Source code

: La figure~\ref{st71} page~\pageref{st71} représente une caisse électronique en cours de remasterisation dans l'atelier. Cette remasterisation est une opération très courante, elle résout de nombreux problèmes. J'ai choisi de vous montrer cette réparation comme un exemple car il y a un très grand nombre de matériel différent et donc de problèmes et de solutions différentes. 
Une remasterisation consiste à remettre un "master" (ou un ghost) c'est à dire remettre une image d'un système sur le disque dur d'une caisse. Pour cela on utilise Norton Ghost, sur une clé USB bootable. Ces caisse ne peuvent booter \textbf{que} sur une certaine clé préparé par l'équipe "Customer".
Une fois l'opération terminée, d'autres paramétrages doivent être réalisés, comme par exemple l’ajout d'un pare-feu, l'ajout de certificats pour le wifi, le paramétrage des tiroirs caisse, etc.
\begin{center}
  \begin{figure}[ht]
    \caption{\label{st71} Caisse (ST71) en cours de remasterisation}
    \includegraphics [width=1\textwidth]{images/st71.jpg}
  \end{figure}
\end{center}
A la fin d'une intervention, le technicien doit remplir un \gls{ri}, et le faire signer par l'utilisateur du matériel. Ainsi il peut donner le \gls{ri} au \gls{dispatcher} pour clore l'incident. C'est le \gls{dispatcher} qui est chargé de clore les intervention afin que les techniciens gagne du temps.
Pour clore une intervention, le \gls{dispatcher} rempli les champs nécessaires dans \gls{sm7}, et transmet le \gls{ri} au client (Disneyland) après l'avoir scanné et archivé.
-.-.-
For every line above that has "clore" in it, copy the line.

ANSWER ::
A la fin d'une intervention, le technicien doit remplir un \gls{ri}, et le faire signer par l'utilisateur du matériel. Ainsi il peut donner le \gls{ri} au \gls{dispatcher} pour clore l'incident. C'est le \gls{dispatcher} qui est chargé de clore les intervention afin que les techniciens gagne du temps.
Pour clore une intervention, le \gls{dispatcher} rempli les champs nécessaires dans \gls{sm7}, et transmet le \gls{ri} au client (Disneyland) après l'avoir scanné et archivé.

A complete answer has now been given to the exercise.